** Dataset content follows **

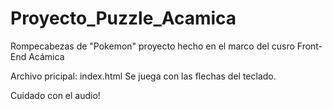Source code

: # Proyecto_Puzzle_Acamica
Rompecabezas de "Pokemon" proyecto hecho en el marco del cusro Front-End Acámica

Archivo pricipal: index.html
Se juega con las flechas del teclado.

Cuidado con el audio!
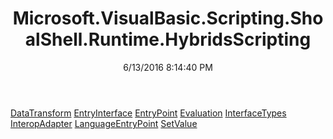 ﻿---
title: Microsoft.VisualBasic.Scripting.ShoalShell.Runtime.HybridsScripting
date: 6/13/2016 8:14:40 PM
---

[DataTransform](T-Microsoft.VisualBasic.Scripting.ShoalShell.Runtime.HybridsScripting.DataTransform.html)
[EntryInterface](T-Microsoft.VisualBasic.Scripting.ShoalShell.Runtime.HybridsScripting.EntryInterface.html)
[EntryPoint](T-Microsoft.VisualBasic.Scripting.ShoalShell.Runtime.HybridsScripting.EntryPoint.html)
[Evaluation](T-Microsoft.VisualBasic.Scripting.ShoalShell.Runtime.HybridsScripting.Evaluation.html)
[InterfaceTypes](T-Microsoft.VisualBasic.Scripting.ShoalShell.Runtime.HybridsScripting.InterfaceTypes.html)
[InteropAdapter](T-Microsoft.VisualBasic.Scripting.ShoalShell.Runtime.HybridsScripting.InteropAdapter.html)
[LanguageEntryPoint](T-Microsoft.VisualBasic.Scripting.ShoalShell.Runtime.HybridsScripting.LanguageEntryPoint.html)
[SetValue](T-Microsoft.VisualBasic.Scripting.ShoalShell.Runtime.HybridsScripting.SetValue.html)
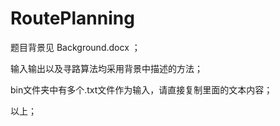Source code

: # RoutePlanning

题目背景见 Background.docx ；

输入输出以及寻路算法均采用背景中描述的方法；

bin文件夹中有多个.txt文件作为输入，请直接复制里面的文本内容；

以上；
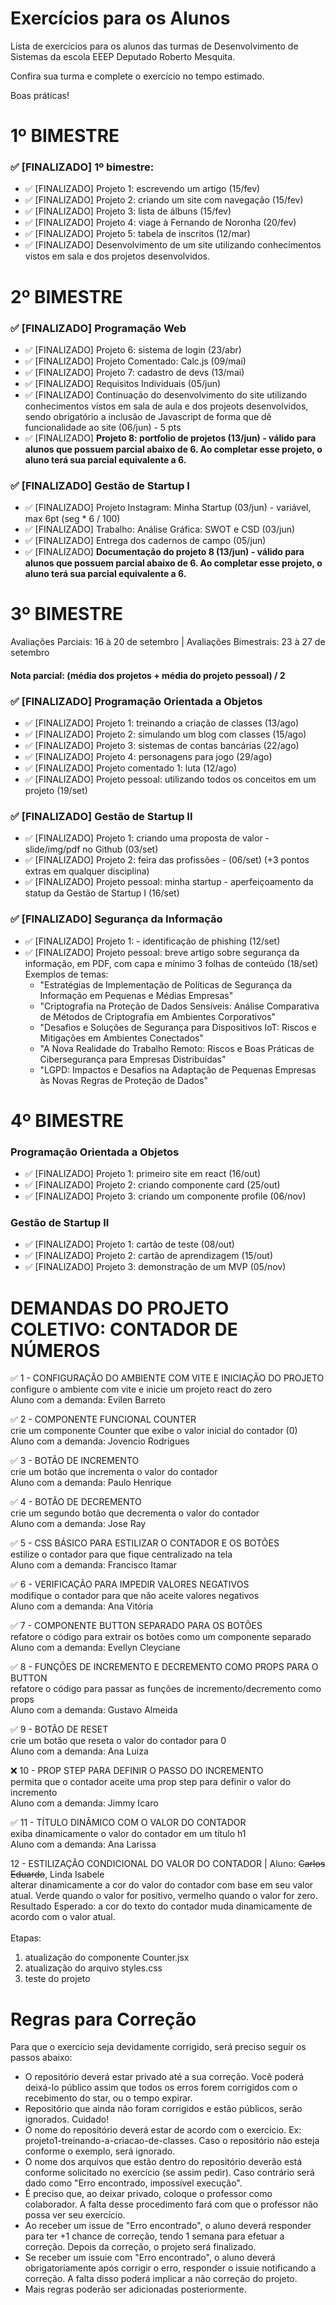# Exercícios para os Alunos
Lista de exercícios para os alunos das turmas de Desenvolvimento de Sistemas da escola EEEP Deputado Roberto Mesquita.

Confira sua turma e complete o exercício no tempo estimado.

Boas práticas!

# 1º BIMESTRE
### ✅ [FINALIZADO] 1º bimestre:
- ✅ [FINALIZADO] Projeto 1: escrevendo um artigo (15/fev)
- ✅ [FINALIZADO] Projeto 2: criando um site com navegação (15/fev)
- ✅ [FINALIZADO] Projeto 3: lista de álbuns (15/fev)
- ✅ [FINALIZADO] Projeto 4: viage à Fernando de Noronha (20/fev)
- ✅ [FINALIZADO] Projeto 5: tabela de inscritos (12/mar)
- ✅ [FINALIZADO] Desenvolvimento de um site utilizando conhecimentos vistos em sala e dos projetos desenvolvidos.

# 2º BIMESTRE
### ✅ [FINALIZADO] Programação Web
- ✅ [FINALIZADO] Projeto 6: sistema de login (23/abr)
- ✅ [FINALIZADO] Projeto Comentado: Calc.js (09/mai)
- ✅ [FINALIZADO] Projeto 7: cadastro de devs (13/mai)
- ✅ [FINALIZADO] Requisitos Individuais (05/jun)
- ✅ [FINALIZADO] Continuação do desenvolvimento do site utilizando conhecimentos vistos em sala de aula e dos projeots desenvolvidos, sendo obrigatório a inclusão de Javascript de forma que dê funcionalidade ao site (06/jun) - 5 pts
- ✅ [FINALIZADO] <b>Projeto 8: portfolio de projetos (13/jun) - válido para alunos que possuem parcial abaixo de 6. Ao completar esse projeto, o aluno terá sua parcial equivalente a 6.</b>

### ✅ [FINALIZADO] Gestão de Startup I
- ✅ [FINALIZADO] Projeto Instagram: Minha Startup (03/jun) - variável, max 6pt (seg * 6 / 100)
- ✅ [FINALIZADO] Trabalho: Análise Gráfica: SWOT e CSD (03/jun)
- ✅ [FINALIZADO] Entrega dos cadernos de campo (05/jun)
- ✅ [FINALIZADO] <b>Documentação do projeto 8 (13/jun) - válido para alunos que possuem parcial abaixo de 6. Ao completar esse projeto, o aluno terá sua parcial equivalente a 6.</b>

# 3º BIMESTRE
Avaliações Parciais: 16 à 20 de setembro | Avaliações Bimestrais: 23 à 27 de setembro

#### Nota parcial: (média dos projetos + média do projeto pessoal) / 2

### ✅ [FINALIZADO] Programação Orientada a Objetos
- ✅ [FINALIZADO] Projeto 1: treinando a criação de classes (13/ago)
- ✅ [FINALIZADO] Projeto 2: simulando um blog com classes (15/ago)
- ✅ [FINALIZADO] Projeto 3: sistemas de contas bancárias (22/ago)
- ✅ [FINALIZADO] Projeto 4: personagens para jogo (29/ago)
- ✅ [FINALIZADO] Projeto comentado 1: luta (12/ago)
- ✅ [FINALIZADO] Projeto pessoal: utilizando todos os conceitos em um projeto (19/set)

### ✅ [FINALIZADO] Gestão de Startup II
- ✅ [FINALIZADO] Projeto 1: criando uma proposta de valor - slide/img/pdf no Github (03/set)
- ✅ [FINALIZADO] Projeto 2: feira das profissões - (06/set) (+3 pontos extras em qualquer disciplina)
- ✅ [FINALIZADO] Projeto pessoal: minha startup - aperfeiçoamento da statup da Gestão de Startup I (16/set)

### ✅ [FINALIZADO] Segurança da Informação
- ✅ [FINALIZADO] Projeto 1: - identificação de phishing (12/set)
- ✅ [FINALIZADO] Projeto pessoal: breve artigo sobre segurança da informação, em PDF, com capa e mínimo 3 folhas de conteúdo (18/set)
  Exemplos de temas:
  - "Estratégias de Implementação de Políticas de Segurança da Informação em Pequenas e Médias Empresas"
  - "Criptografia na Proteção de Dados Sensíveis: Análise Comparativa de Métodos de Criptografia em Ambientes Corporativos"
  - "Desafios e Soluções de Segurança para Dispositivos IoT: Riscos e Mitigações em Ambientes Conectados"
  - "A Nova Realidade do Trabalho Remoto: Riscos e Boas Práticas de Cibersegurança para Empresas Distribuídas"
  - "LGPD: Impactos e Desafios na Adaptação de Pequenas Empresas às Novas Regras de Proteção de Dados"
 
# 4º BIMESTRE
### Programação Orientada a Objetos
- ✅ [FINALIZADO] Projeto 1: primeiro site em react (16/out)
- ✅ [FINALIZADO] Projeto 2: criando componente card (25/out)
- ✅ [FINALIZADO] Projeto 3: criando um componente profile (06/nov)

### Gestão de Startup II
- ✅ [FINALIZADO] Projeto 1: cartão de teste (08/out)
- ✅ [FINALIZADO] Projeto 2: cartão de aprendizagem (15/out)
- ✅ [FINALIZADO] Projeto 3: demonstração de um MVP (05/nov)

# DEMANDAS DO PROJETO COLETIVO: CONTADOR DE NÚMEROS
✅ 1 - CONFIGURAÇÃO DO AMBIENTE COM VITE E INICIAÇÃO DO PROJETO<br>
configure o ambiente com vite e inicie um projeto react do zero<br>
Aluno com a demanda: Evilen Barreto

✅ 2	- COMPONENTE FUNCIONAL COUNTER<br>
crie um componente Counter que exibe o valor inicial do contador (0)<br>
Aluno com a demanda: Jovencio Rodrigues

✅ 3	- BOTÃO DE INCREMENTO<br>
crie um botão que incrementa o valor do contador<br>
Aluno com a demanda: Paulo Henrique

✅ 4 -	BOTÃO DE DECREMENTO<br>
crie um segundo botão que decrementa o valor do contador<br>
Aluno com a demanda: Jose Ray

✅ 5 -	CSS BÁSICO PARA ESTILIZAR O CONTADOR E OS BOTÕES<br>
estilize o contador para que fique centralizado na tela<br>
Aluno com a demanda: Francisco Itamar

✅ 6 -	VERIFICAÇÃO PARA IMPEDIR VALORES NEGATIVOS<br>
modifique o contador para que não aceite valores negativos<br>
Aluno com a demanda: Ana Vitória

✅ 7 -	COMPONENTE BUTTON SEPARADO PARA OS BOTÕES<br>
refatore o código para extrair os botões como um componente separado<br>
Aluno com a demanda: Evellyn Cleyciane

✅ 8 -	FUNÇÕES DE INCREMENTO E DECREMENTO COMO PROPS PARA O BUTTON<br>
refatore o código para passar as funções de incremento/decremento como props<br>
Aluno com a demanda: Gustavo Almeida

✅ 9 -	BOTÃO DE RESET<br>
crie um botão que reseta o valor do contador para 0<br>
Aluno com a demanda: Ana Luiza

❌ 10 - PROP STEP PARA DEFINIR O PASSO DO INCREMENTO<br>
permita que o contador aceite uma prop step para definir o valor do incremento<br>
Aluno com a demanda: Jimmy Icaro

✅ 11 - TÍTULO DINÂMICO COM O VALOR DO CONTADOR<br>
exiba dinamicamente o valor do contador em um título h1<br>
Aluno com a demanda: Ana Larissa

12 - ESTILIZAÇÃO CONDICIONAL DO VALOR DO CONTADOR | Aluno: <s>Carlos Eduardo</s>, Linda Isabele<br>
alterar dinamicamente a cor do valor do contador com base em seu valor atual. Verde quando o valor for positivo, vermelho quando o valor for zero.<br>
Resultado Esperado: a cor do texto do contador muda dinamicamente de acordo com o valor atual.<br>
<br>Etapas:<br>
1. atualização do componente Counter.jsx
2. atualização do arquivo styles.css
3. teste do projeto

# Regras para Correção

Para que o exercício seja devidamente corrigido, será preciso seguir os passos abaixo:
- O repositório deverá estar privado até a sua correção. Você poderá deixá-lo público assim que todos os erros forem corrigidos com o recebimento do star, ou o tempo expirar.
- Repositório que ainda não foram corrigidos e estão públicos, serão ignorados. Cuidado!
- O nome do repositório deverá estar de acordo com o exercício. Ex: projeto1-treinando-a-criacao-de-classes. Caso o repositório não esteja conforme o exemplo, será ignorado.
- O nome dos arquivos que estão dentro do repositório deverão está conforme solicitado no exercício (se assim pedir). Caso contrário será dado como "Erro encontrado, impossível execução".
- É preciso que, ao deixar privado, coloque o professor como colaborador. A falta desse procedimento fará com que o professor não possa ver seu exercício.
- Ao receber um issue de "Erro encontrado", o aluno deverá responder para ter +1 chance de correção, tendo 1 semana para efetuar a correção. Depois da correção, o projeto será finalizado.
- Se receber um issuie com "Erro encontrado", o aluno deverá obrigatoriamente após corrigir o erro, responder o issuie notificando a correção. A falta disso poderá implicar a não correção do projeto.
- Mais regras poderão ser adicionadas posteriormente.
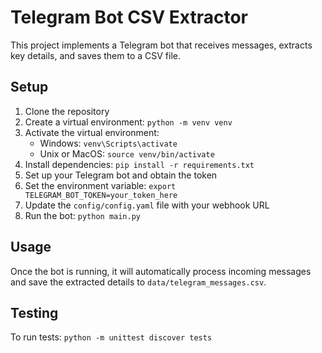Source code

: # Telegram Bot CSV Extractor

This project implements a Telegram bot that receives messages, extracts key details, and saves them to a CSV file.

## Setup

1. Clone the repository
2. Create a virtual environment: `python -m venv venv`
3. Activate the virtual environment:
   - Windows: `venv\Scripts\activate`
   - Unix or MacOS: `source venv/bin/activate`
4. Install dependencies: `pip install -r requirements.txt`
5. Set up your Telegram bot and obtain the token
6. Set the environment variable: `export TELEGRAM_BOT_TOKEN=your_token_here`
7. Update the `config/config.yaml` file with your webhook URL
8. Run the bot: `python main.py`

## Usage

Once the bot is running, it will automatically process incoming messages and save the extracted details to `data/telegram_messages.csv`.

## Testing

To run tests: `python -m unittest discover tests`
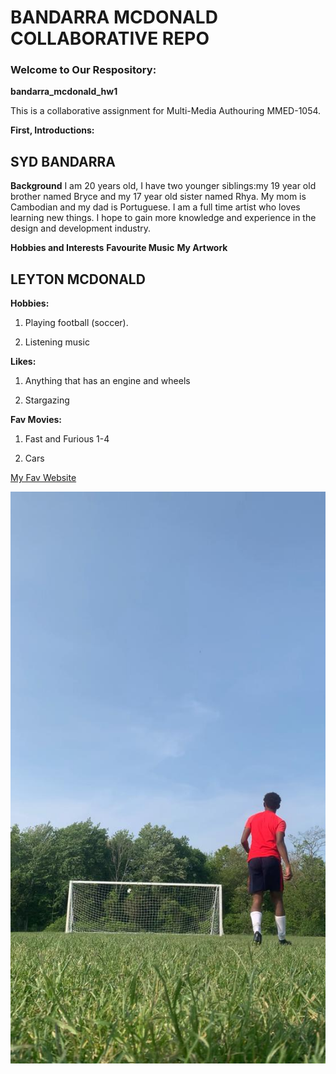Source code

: # BANDARRA MCDONALD COLLABORATIVE REPO
### Welcome to Our Respository:

**bandarra_mcdonald_hw1**

 This is a collaborative assignment for Multi-Media Authouring MMED-1054.

 **First, Introductions:**
 ## SYD BANDARRA
 **Background**
 I am 20 years old, I have two younger siblings:my 19 year old brother named Bryce and my 17 year old sister named Rhya. My mom is Cambodian and my dad is Portuguese. I am a full time artist who loves learning new things. I hope to gain more knowledge and experience in the design and development industry.

 **Hobbies and Interests**
 **Favourite Music**
 **My Artwork**






## LEYTON MCDONALD



**Hobbies:**
1. Playing football (soccer).

2. Listening music

**Likes:**
1. Anything that has an engine and wheels

2. Stargazing

**Fav Movies:**
1. Fast and Furious 1-4

2. Cars 


[My Fav Website](https://www.aniwave.to)


![Leyton kicking ball](img/playingfootball.jpeg)

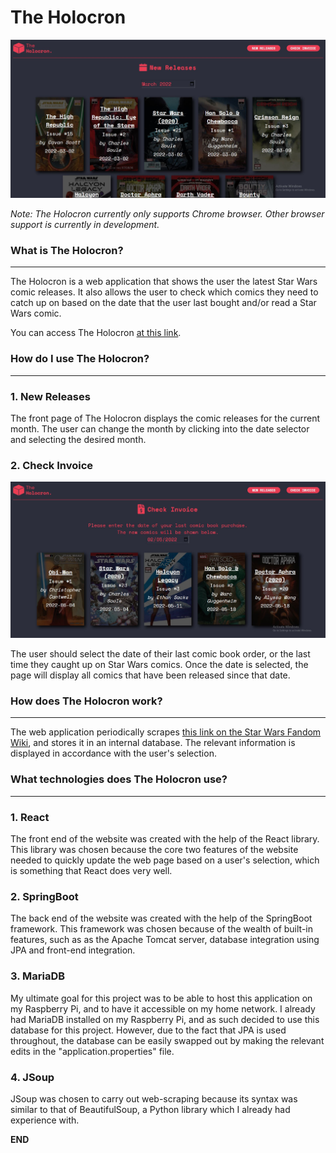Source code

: # The Holocron
![](./ReadMeImages/NewReleases.JPG)

*Note: The Holocron currently only supports Chrome browser. Other browser support is currently in development.*

### **What is The Holocron?**
---

The Holocron is a web application that shows the user the latest Star Wars comic releases. It also allows the user to check which comics they need to catch up on based on the date that the user last bought and/or read a Star Wars comic. 

You can access The Holocron [at this link](http://34.247.107.150:8080/).

### **How do I use The Holocron?**
---

### **1. New Releases**

The front page of The Holocron displays the comic releases for the current month. The user can change the month by clicking into the date selector and selecting the desired month. 

### **2. Check Invoice**

![](./ReadMeImages/CheckInvoice.JPG)

The user should select the date of their last comic book order, or the last time they caught up on Star Wars comics. Once the date is selected, the page will display all comics that have been released since that date.

### **How does The Holocron work?**
---
The web application periodically scrapes [this link on the Star Wars Fandom Wiki](https://starwars.fandom.com/wiki/Timeline_of_canon_media), and stores it in an internal database. The relevant information is displayed in accordance with the user's selection.


### **What technologies does The Holocron use?**
---

### **1. React**

The front end of the website was created with the help of the React library. This library was chosen because the core two features of the website needed to quickly update the web page based on a user's selection, which is something that React does very well. 

### **2. SpringBoot**

The back end of the website was created with the help of the SpringBoot framework. This framework was chosen because of the wealth of built-in features, such as as the Apache Tomcat server, database integration using JPA and front-end integration.

### **3. MariaDB**

My ultimate goal for this project was to be able to host this application on my Raspberry Pi, and to have it accessible on my home network. I already had MariaDB installed on my Raspberry Pi, and as such decided to use this database for this project. However, due to the fact that JPA is used throughout, the database can be easily swapped out by making the relevant edits in the "application.properties" file. 

### **4. JSoup**

JSoup was chosen to carry out web-scraping because its syntax was similar to that of BeautifulSoup, a Python library which I already had experience with.

**END**




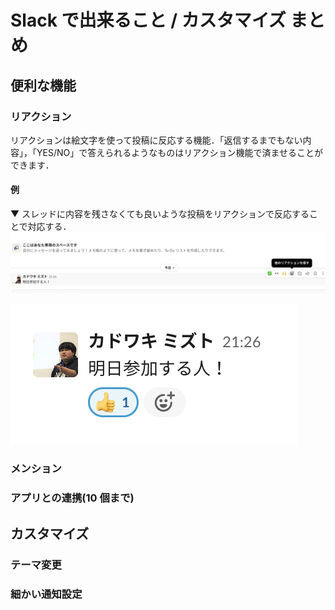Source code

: # Slack で出来ること / カスタマイズ まとめ

## 便利な機能

### リアクション

リアクションは絵文字を使って投稿に反応する機能．「返信するまでもない内容」，「YES/NO」で答えられるようなものはリアクション機能で済ませることができます．

#### 例

▼ スレッドに内容を残さなくても良いような投稿をリアクションで反応することで対応する．
![reaction01](/images/reaction_01.png)

![reaction02](/images/reaction_02.png)

### メンション

### アプリとの連携(10 個まで)

## カスタマイズ

### テーマ変更

### 細かい通知設定
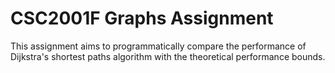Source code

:# CSC2001F Graphs Assignment 

This assignment aims to programmatically compare the performance of Dijkstra's shortest paths algorithm with the theoretical performance bounds. 
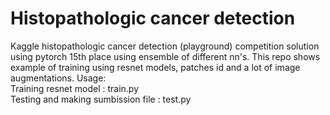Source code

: # Histopathologic cancer detection
Kaggle histopathologic cancer detection (playground) competition solution using pytorch 
15th place using ensemble of different nn's. This repo shows example of training using resnet models, patches id and a lot of image augmentations. 
Usage:  
Training resnet model : train.py  
Testing and making sumbission file : test.py   
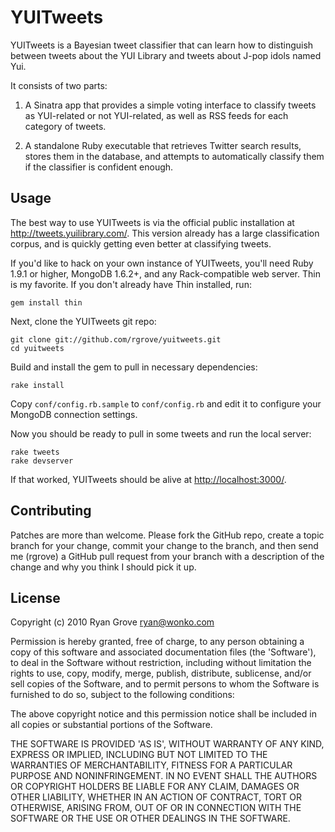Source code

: YUITweets
=========

YUITweets is a Bayesian tweet classifier that can learn how to distinguish
between tweets about the YUI Library and tweets about J-pop idols named Yui.

It consists of two parts:

1. A Sinatra app that provides a simple voting interface to classify tweets as
YUI-related or not YUI-related, as well as RSS feeds for each category of
tweets.

2. A standalone Ruby executable that retrieves Twitter search results, stores
them in the database, and attempts to automatically classify them if the
classifier is confident enough.

Usage
-----

The best way to use YUITweets is via the official public installation at
<http://tweets.yuilibrary.com/>. This version already has a large classification
corpus, and is quickly getting even better at classifying tweets.

If you'd like to hack on your own instance of YUITweets, you'll need Ruby 1.9.1
or higher, MongoDB 1.6.2+, and any Rack-compatible web server. Thin is my
favorite. If you don't already have Thin installed, run:

    gem install thin

Next, clone the YUITweets git repo:

    git clone git://github.com/rgrove/yuitweets.git
    cd yuitweets

Build and install the gem to pull in necessary dependencies:

    rake install

Copy `conf/config.rb.sample` to `conf/config.rb` and edit it to configure your
MongoDB connection settings.

Now you should be ready to pull in some tweets and run the local server:

    rake tweets
    rake devserver

If that worked, YUITweets should be alive at <http://localhost:3000/>.

Contributing
------------

Patches are more than welcome. Please fork the GitHub repo, create a topic
branch for your change, commit your change to the branch, and then send me
(rgrove) a GitHub pull request from your branch with a description of the change
and why you think I should pick it up.

License
-------

Copyright (c) 2010 Ryan Grove <ryan@wonko.com>

Permission is hereby granted, free of charge, to any person obtaining a copy of
this software and associated documentation files (the 'Software'), to deal in
the Software without restriction, including without limitation the rights to
use, copy, modify, merge, publish, distribute, sublicense, and/or sell copies of
the Software, and to permit persons to whom the Software is furnished to do so,
subject to the following conditions:

The above copyright notice and this permission notice shall be included in all
copies or substantial portions of the Software.

THE SOFTWARE IS PROVIDED 'AS IS', WITHOUT WARRANTY OF ANY KIND, EXPRESS OR
IMPLIED, INCLUDING BUT NOT LIMITED TO THE WARRANTIES OF MERCHANTABILITY, FITNESS
FOR A PARTICULAR PURPOSE AND NONINFRINGEMENT. IN NO EVENT SHALL THE AUTHORS OR
COPYRIGHT HOLDERS BE LIABLE FOR ANY CLAIM, DAMAGES OR OTHER LIABILITY, WHETHER
IN AN ACTION OF CONTRACT, TORT OR OTHERWISE, ARISING FROM, OUT OF OR IN
CONNECTION WITH THE SOFTWARE OR THE USE OR OTHER DEALINGS IN THE SOFTWARE.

** End of Dataset content **

**Exercise directions:** Copy every line of the data above in which the string "well" appears.

**Solution for this task:**
The front end of the website was created with the help of the React library. This library was chosen because the core two features of the website needed to quickly update the web page based on a user's selection, which is something that React does very well. 
YUI-related or not YUI-related, as well as RSS feeds for each category of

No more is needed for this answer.